Although advanced models such as GPT-4 variants can approach expert-level performance on standardized examinations, human clinicians remain more reliable in tasks requiring precise diagnostic reasoning. LLMs underperform in identifying the single most likely diagnosis or generating accurate, prioritized differential diagnoses.2 Much of the existing literature overestimates LLM capability by relying on these exam-style benchmarks rather than real-world interactions. Accuracy rates exceeding 80% on licensing-style questions do not necessarily translate into safe or actionable medical guidance in practice.3
This gap between model capability and real-world use is highlighted in a randomized study published in Nature Medicine. When clinical scenarios were provided directly to LLMs (with each model assessing each scenario 60 times), models identified at least one relevant condition in over 90% of responses. However, participants using the same models identified relevant conditions in fewer than 34.5% of cases.4 This discrepancy demonstrates that accuracy is not solely a function of model knowledge, but also depends on user interaction, prompt quality, and interpretation of model outputs. In practice, even high-performing models may fail to improve—and may even degrade—clinical reasoning when used by non-experts.

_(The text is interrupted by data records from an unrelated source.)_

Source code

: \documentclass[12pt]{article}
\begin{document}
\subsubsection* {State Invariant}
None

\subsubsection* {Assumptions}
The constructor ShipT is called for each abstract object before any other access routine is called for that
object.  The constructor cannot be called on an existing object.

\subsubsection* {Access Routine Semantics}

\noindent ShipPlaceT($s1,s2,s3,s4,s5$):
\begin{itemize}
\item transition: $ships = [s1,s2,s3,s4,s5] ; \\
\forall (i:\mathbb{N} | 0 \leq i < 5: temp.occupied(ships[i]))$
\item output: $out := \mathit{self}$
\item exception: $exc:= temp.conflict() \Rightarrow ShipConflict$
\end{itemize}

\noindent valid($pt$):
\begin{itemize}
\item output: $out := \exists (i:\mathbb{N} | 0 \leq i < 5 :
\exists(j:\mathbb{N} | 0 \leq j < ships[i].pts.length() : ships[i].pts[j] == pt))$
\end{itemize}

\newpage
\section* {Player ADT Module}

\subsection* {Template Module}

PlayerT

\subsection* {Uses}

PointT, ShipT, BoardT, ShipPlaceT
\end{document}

Beyond issues with accuracy as a result of interpretation, AI large language models may also generate or accept incorrect medical information. A large benchmarking study found that LLMs accepted fabricated medical content in approximately 31.7% of cases, with even higher error rates when misinformation was embedded in realistic clinical narratives.5 These findings reflect a fundamental limitation: LLMs lack robust mechanisms for distinguishing truth from plausibly structured falsehoods, and this flaw is especially pronounced in complex clinical contexts.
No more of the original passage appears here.